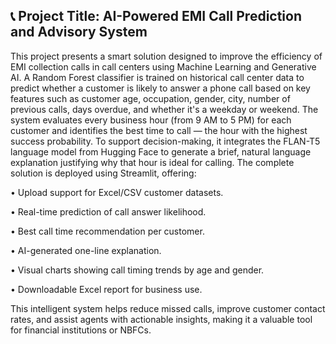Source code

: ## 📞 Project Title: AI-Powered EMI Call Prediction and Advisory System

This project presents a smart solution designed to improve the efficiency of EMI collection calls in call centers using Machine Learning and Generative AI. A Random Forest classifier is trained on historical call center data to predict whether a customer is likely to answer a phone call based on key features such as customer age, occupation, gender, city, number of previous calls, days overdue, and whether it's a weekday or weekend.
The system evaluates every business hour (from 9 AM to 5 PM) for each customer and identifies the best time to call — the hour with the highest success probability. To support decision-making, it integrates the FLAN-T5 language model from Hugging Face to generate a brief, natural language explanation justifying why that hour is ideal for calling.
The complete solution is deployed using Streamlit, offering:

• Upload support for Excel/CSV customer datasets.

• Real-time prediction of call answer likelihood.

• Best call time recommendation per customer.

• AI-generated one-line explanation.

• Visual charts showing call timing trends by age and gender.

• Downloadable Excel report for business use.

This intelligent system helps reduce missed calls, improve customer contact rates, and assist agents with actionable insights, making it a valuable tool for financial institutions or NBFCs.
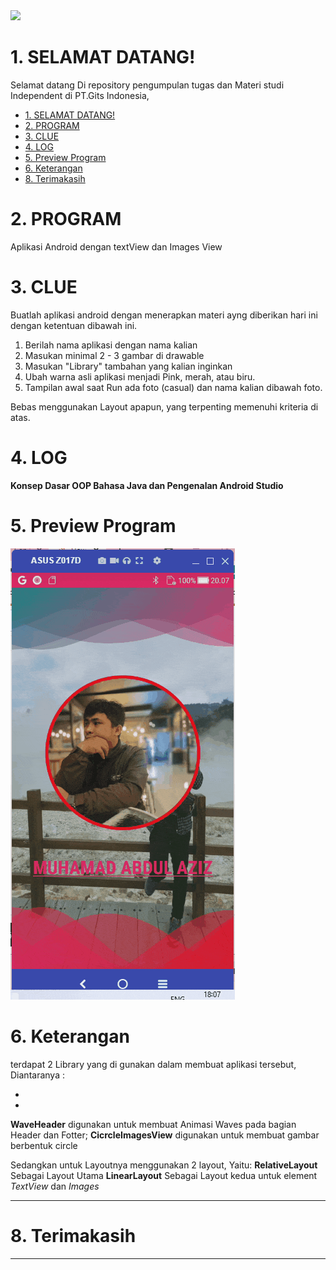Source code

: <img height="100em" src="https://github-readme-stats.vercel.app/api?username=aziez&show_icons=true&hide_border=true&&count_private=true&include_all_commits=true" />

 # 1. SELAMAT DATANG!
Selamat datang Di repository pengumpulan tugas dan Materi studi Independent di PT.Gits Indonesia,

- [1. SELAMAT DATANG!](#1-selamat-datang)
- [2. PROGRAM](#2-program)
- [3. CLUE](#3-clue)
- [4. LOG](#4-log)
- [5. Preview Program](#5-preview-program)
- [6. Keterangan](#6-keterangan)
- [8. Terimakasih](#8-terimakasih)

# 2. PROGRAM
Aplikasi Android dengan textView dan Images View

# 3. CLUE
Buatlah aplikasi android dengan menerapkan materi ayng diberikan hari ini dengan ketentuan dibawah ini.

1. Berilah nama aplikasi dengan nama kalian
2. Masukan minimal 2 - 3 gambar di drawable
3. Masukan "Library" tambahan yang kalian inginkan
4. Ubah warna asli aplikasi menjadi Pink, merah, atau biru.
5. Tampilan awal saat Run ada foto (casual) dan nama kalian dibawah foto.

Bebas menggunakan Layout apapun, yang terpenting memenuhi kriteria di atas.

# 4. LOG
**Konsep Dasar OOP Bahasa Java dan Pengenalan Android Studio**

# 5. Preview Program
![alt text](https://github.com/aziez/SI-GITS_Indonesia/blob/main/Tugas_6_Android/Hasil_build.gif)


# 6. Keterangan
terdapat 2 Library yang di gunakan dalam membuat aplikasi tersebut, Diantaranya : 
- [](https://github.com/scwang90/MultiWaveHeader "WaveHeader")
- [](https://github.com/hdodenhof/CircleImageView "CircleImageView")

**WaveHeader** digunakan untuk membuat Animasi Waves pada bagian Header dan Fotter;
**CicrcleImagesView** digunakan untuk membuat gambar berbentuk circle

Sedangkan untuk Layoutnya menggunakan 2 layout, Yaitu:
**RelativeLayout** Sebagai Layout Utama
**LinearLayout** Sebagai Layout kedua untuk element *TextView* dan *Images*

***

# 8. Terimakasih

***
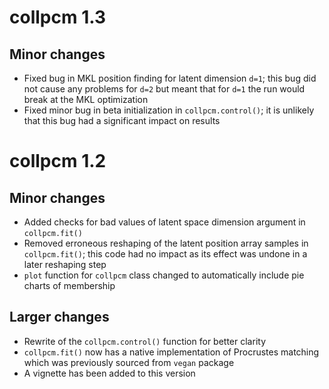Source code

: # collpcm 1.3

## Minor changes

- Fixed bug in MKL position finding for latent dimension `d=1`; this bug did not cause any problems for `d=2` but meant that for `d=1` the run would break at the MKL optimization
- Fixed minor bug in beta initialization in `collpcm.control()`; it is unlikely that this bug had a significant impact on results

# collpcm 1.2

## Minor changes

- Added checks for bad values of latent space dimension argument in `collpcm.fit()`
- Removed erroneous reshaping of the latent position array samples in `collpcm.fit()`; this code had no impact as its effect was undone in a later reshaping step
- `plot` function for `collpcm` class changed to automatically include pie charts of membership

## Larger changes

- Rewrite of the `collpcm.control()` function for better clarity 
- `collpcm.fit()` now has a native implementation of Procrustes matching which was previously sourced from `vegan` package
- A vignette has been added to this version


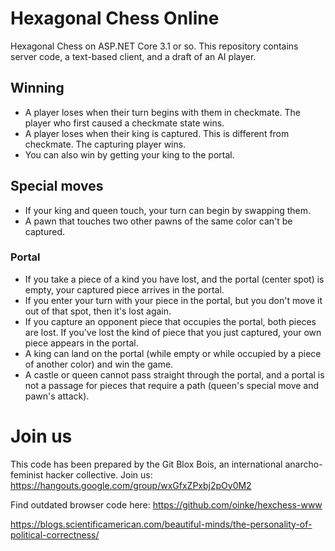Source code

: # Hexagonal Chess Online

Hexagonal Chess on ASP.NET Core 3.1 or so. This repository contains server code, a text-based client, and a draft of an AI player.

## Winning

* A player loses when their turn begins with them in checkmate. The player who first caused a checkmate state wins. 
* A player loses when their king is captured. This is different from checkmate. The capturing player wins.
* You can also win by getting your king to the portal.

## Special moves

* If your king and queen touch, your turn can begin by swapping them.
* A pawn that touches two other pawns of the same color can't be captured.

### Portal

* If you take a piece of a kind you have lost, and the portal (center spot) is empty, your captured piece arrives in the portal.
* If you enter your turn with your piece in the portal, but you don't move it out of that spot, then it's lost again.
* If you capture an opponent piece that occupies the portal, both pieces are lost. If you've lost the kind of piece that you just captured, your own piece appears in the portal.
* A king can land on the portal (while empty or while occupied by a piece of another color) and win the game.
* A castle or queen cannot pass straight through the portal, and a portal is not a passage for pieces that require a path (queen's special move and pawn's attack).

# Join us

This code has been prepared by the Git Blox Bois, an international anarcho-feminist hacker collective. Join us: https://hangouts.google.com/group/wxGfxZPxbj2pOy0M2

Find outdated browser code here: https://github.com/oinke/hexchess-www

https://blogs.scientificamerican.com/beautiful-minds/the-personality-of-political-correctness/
****************************************
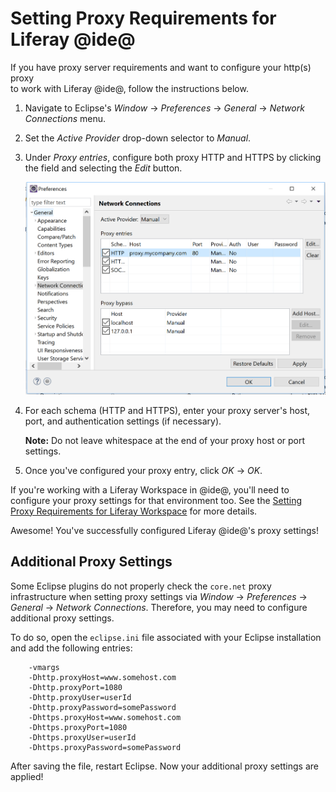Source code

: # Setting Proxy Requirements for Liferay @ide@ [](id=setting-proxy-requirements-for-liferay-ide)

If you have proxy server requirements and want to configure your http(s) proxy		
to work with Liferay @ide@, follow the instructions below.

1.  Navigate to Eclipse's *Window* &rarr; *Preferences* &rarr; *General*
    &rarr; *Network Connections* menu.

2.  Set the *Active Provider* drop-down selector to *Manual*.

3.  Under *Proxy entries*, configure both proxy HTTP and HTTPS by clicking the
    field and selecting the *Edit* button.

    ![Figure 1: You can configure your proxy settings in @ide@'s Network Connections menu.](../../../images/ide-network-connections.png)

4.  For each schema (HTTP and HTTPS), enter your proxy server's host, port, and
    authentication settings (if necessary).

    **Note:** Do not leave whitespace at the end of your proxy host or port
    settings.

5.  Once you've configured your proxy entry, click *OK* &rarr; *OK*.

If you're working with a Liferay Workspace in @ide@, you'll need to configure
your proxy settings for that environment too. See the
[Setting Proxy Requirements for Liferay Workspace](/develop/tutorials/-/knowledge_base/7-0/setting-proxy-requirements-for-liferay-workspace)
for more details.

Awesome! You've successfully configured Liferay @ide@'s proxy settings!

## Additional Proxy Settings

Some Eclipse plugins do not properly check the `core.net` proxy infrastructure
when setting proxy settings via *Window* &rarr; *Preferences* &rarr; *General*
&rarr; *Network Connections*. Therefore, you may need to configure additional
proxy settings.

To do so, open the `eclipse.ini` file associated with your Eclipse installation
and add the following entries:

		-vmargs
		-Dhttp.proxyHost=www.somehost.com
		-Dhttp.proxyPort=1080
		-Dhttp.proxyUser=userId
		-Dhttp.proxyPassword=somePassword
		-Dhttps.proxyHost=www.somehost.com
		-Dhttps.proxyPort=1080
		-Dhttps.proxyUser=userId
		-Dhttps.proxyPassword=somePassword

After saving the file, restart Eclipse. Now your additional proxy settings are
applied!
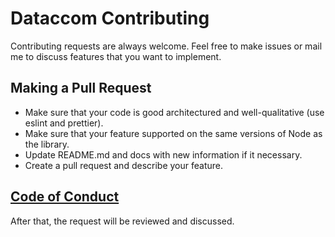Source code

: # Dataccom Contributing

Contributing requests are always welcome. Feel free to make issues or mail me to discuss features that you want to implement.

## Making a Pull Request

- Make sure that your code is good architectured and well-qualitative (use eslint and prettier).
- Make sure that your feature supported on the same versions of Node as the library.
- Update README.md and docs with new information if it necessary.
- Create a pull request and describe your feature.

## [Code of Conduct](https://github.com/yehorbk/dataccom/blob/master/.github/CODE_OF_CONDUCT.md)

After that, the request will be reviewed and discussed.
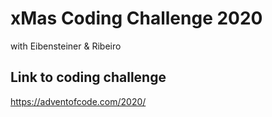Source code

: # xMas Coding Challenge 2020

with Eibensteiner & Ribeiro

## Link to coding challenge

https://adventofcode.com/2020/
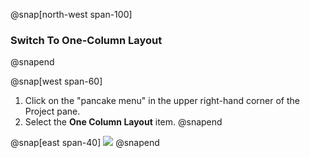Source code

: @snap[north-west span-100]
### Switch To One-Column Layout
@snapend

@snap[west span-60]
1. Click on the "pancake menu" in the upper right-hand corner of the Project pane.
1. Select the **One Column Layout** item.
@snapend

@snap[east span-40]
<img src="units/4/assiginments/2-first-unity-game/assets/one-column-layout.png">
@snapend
****************************************
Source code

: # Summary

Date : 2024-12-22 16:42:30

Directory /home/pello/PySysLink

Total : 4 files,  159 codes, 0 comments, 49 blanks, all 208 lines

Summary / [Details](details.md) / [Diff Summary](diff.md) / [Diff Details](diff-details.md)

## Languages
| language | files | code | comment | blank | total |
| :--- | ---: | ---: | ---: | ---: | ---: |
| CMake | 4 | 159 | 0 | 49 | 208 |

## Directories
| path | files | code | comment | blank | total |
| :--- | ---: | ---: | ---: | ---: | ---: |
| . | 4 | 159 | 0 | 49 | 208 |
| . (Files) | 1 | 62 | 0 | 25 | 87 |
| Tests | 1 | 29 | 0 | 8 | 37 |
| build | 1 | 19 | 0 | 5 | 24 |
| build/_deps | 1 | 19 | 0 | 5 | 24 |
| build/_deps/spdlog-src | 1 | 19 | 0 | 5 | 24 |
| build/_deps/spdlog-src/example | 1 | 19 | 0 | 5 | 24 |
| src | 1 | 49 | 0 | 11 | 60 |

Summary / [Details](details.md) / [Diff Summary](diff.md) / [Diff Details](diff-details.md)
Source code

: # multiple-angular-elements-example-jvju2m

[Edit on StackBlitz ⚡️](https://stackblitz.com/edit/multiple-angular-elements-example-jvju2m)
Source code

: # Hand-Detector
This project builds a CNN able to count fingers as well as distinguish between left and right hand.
****************************************
What to produce :: Using the entries above, write out exactly the lines from the one with "-Dhttp.proxyPort=1080" through the one with "## Making a Pull Request", ends included. Leave out any pictures.

Written solution ::
		-Dhttp.proxyPort=1080
		-Dhttp.proxyUser=userId
		-Dhttp.proxyPassword=somePassword
		-Dhttps.proxyHost=www.somehost.com
		-Dhttps.proxyPort=1080
		-Dhttps.proxyUser=userId
		-Dhttps.proxyPassword=somePassword

After saving the file, restart Eclipse. Now your additional proxy settings are
applied!
Source code

: # Dataccom Contributing

Contributing requests are always welcome. Feel free to make issues or mail me to discuss features that you want to implement.

## Making a Pull Request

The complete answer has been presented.